If you do review someone as genuine, then please do leave a comment on the customer explaining why. Comments can be very helpful to Ravelin’s machine learning engineers as they try to improve the system. And they’ll help the next person from your company who looks at that customer record.
Reviewing as fraudster carries somewhat less risk than reviewing as genuine. Potential future payments from that customer will be lost, and you may also block other customers connected to that customer in the network. You should still use caution and care when reviewing as fraudster. As well as any losses to your company, incorrect fraud reviews may eventually cause damage to your machine learning model.
Similar to a genine review, a fraudster review is all-powerful. That customer will never be able to transact again unless you remove the review. No rules you set will change this (Ravelin personnel are able to install rules that do change this - contact us if you have a need for this).

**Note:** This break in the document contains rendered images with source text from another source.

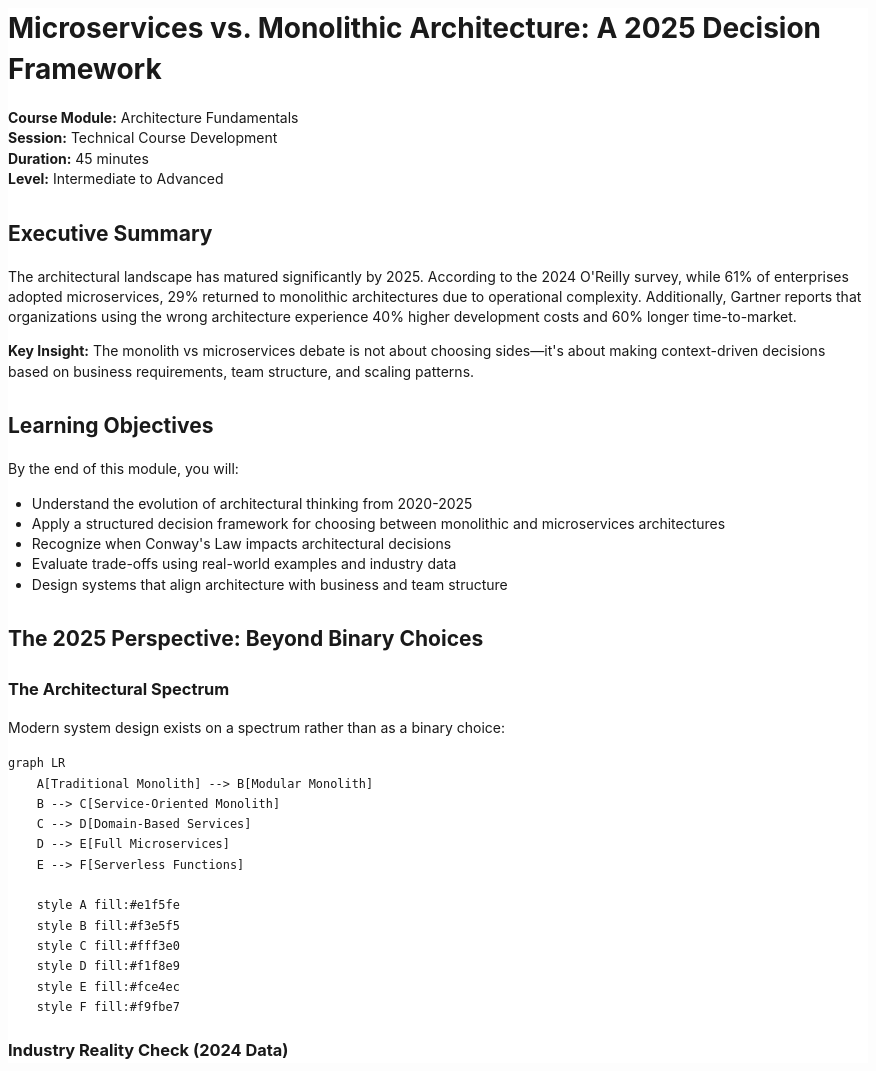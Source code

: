 # Microservices vs. Monolithic Architecture: A 2025 Decision Framework

**Course Module:** Architecture Fundamentals  
**Session:** Technical Course Development  
**Duration:** 45 minutes  
**Level:** Intermediate to Advanced  

## Executive Summary

The architectural landscape has matured significantly by 2025. According to the 2024 O'Reilly survey, while 61% of enterprises adopted microservices, 29% returned to monolithic architectures due to operational complexity. Additionally, Gartner reports that organizations using the wrong architecture experience 40% higher development costs and 60% longer time-to-market.

**Key Insight:** The monolith vs microservices debate is not about choosing sides—it's about making context-driven decisions based on business requirements, team structure, and scaling patterns.

## Learning Objectives

By the end of this module, you will:
- Understand the evolution of architectural thinking from 2020-2025
- Apply a structured decision framework for choosing between monolithic and microservices architectures
- Recognize when Conway's Law impacts architectural decisions
- Evaluate trade-offs using real-world examples and industry data
- Design systems that align architecture with business and team structure

## The 2025 Perspective: Beyond Binary Choices

### The Architectural Spectrum

Modern system design exists on a spectrum rather than as a binary choice:

```mermaid
graph LR
    A[Traditional Monolith] --> B[Modular Monolith]
    B --> C[Service-Oriented Monolith]
    C --> D[Domain-Based Services]
    D --> E[Full Microservices]
    E --> F[Serverless Functions]
    
    style A fill:#e1f5fe
    style B fill:#f3e5f5
    style C fill:#fff3e0
    style D fill:#f1f8e9
    style E fill:#fce4ec
    style F fill:#f9fbe7
```

### Industry Reality Check (2024 Data)
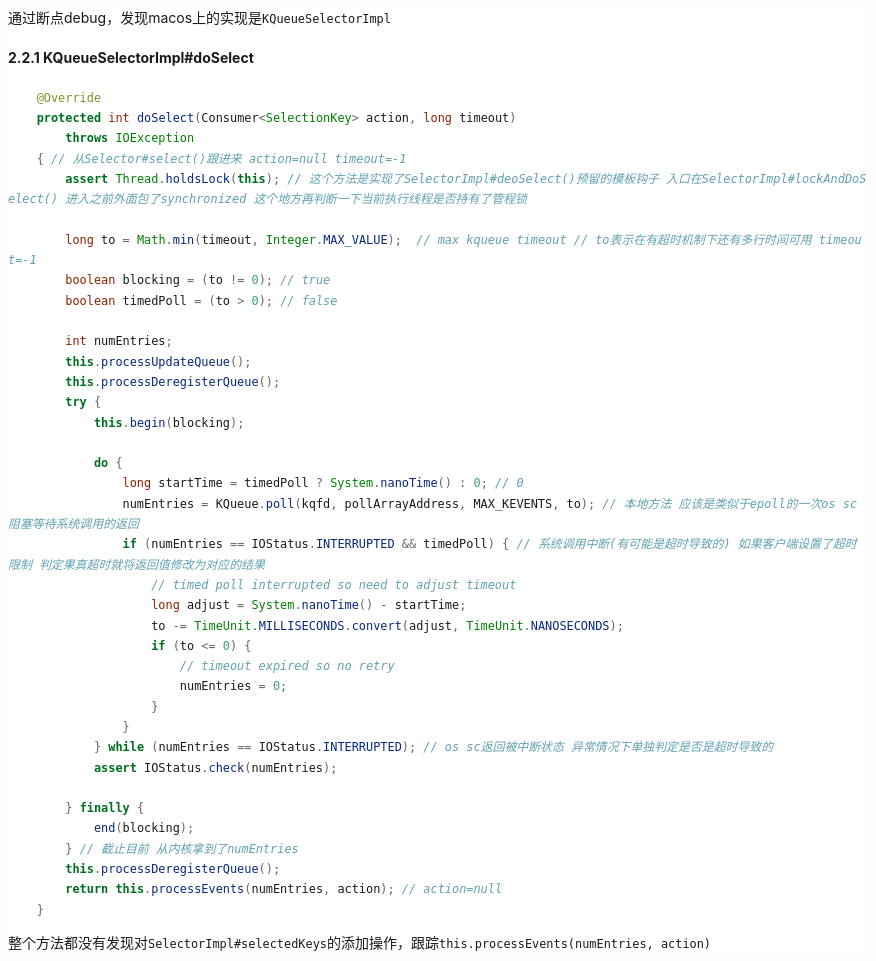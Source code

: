 

通过断点debug，发现macos上的实现是`KQueueSelectorImpl`



#### 2.2.1 KQueueSelectorImpl#doSelect

```java
    @Override
    protected int doSelect(Consumer<SelectionKey> action, long timeout)
        throws IOException
    { // 从Selector#select()跟进来 action=null timeout=-1
        assert Thread.holdsLock(this); // 这个方法是实现了SelectorImpl#deoSelect()预留的模板钩子 入口在SelectorImpl#lockAndDoSelect() 进入之前外面包了synchronized 这个地方再判断一下当前执行线程是否持有了管程锁

        long to = Math.min(timeout, Integer.MAX_VALUE);  // max kqueue timeout // to表示在有超时机制下还有多行时间可用 timeout=-1
        boolean blocking = (to != 0); // true
        boolean timedPoll = (to > 0); // false

        int numEntries;
        this.processUpdateQueue();
        this.processDeregisterQueue();
        try {
            this.begin(blocking);

            do {
                long startTime = timedPoll ? System.nanoTime() : 0; // 0
                numEntries = KQueue.poll(kqfd, pollArrayAddress, MAX_KEVENTS, to); // 本地方法 应该是类似于epoll的一次os sc 阻塞等待系统调用的返回
                if (numEntries == IOStatus.INTERRUPTED && timedPoll) { // 系统调用中断(有可能是超时导致的) 如果客户端设置了超时限制 判定果真超时就将返回值修改为对应的结果
                    // timed poll interrupted so need to adjust timeout
                    long adjust = System.nanoTime() - startTime;
                    to -= TimeUnit.MILLISECONDS.convert(adjust, TimeUnit.NANOSECONDS);
                    if (to <= 0) {
                        // timeout expired so no retry
                        numEntries = 0;
                    }
                }
            } while (numEntries == IOStatus.INTERRUPTED); // os sc返回被中断状态 异常情况下单独判定是否是超时导致的
            assert IOStatus.check(numEntries);

        } finally {
            end(blocking);
        } // 截止目前 从内核拿到了numEntries
        this.processDeregisterQueue();
        return this.processEvents(numEntries, action); // action=null
    }
```

整个方法都没有发现对`SelectorImpl#selectedKeys`的添加操作，跟踪`this.processEvents(numEntries, action)`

Beware of reviewing based on theories that haven’t been tested. One common misconception is that an email address with a lot of numbers is a sign of a customer that is likely to commit fraud. The data does not appear to support this conclusion. If you do have a theory about patterns that fraudsters follow then please let us know so we can evaluate it, and consider it for inclusion in our machine learning models.
As with genuine reviews, please do leave comments with your fraud reviews. These are invaluable to Ravelin, to other people at your company and potentially to you at a later date. Explain why you reviewed this customer as a fraudster and any additional evidence you might have found.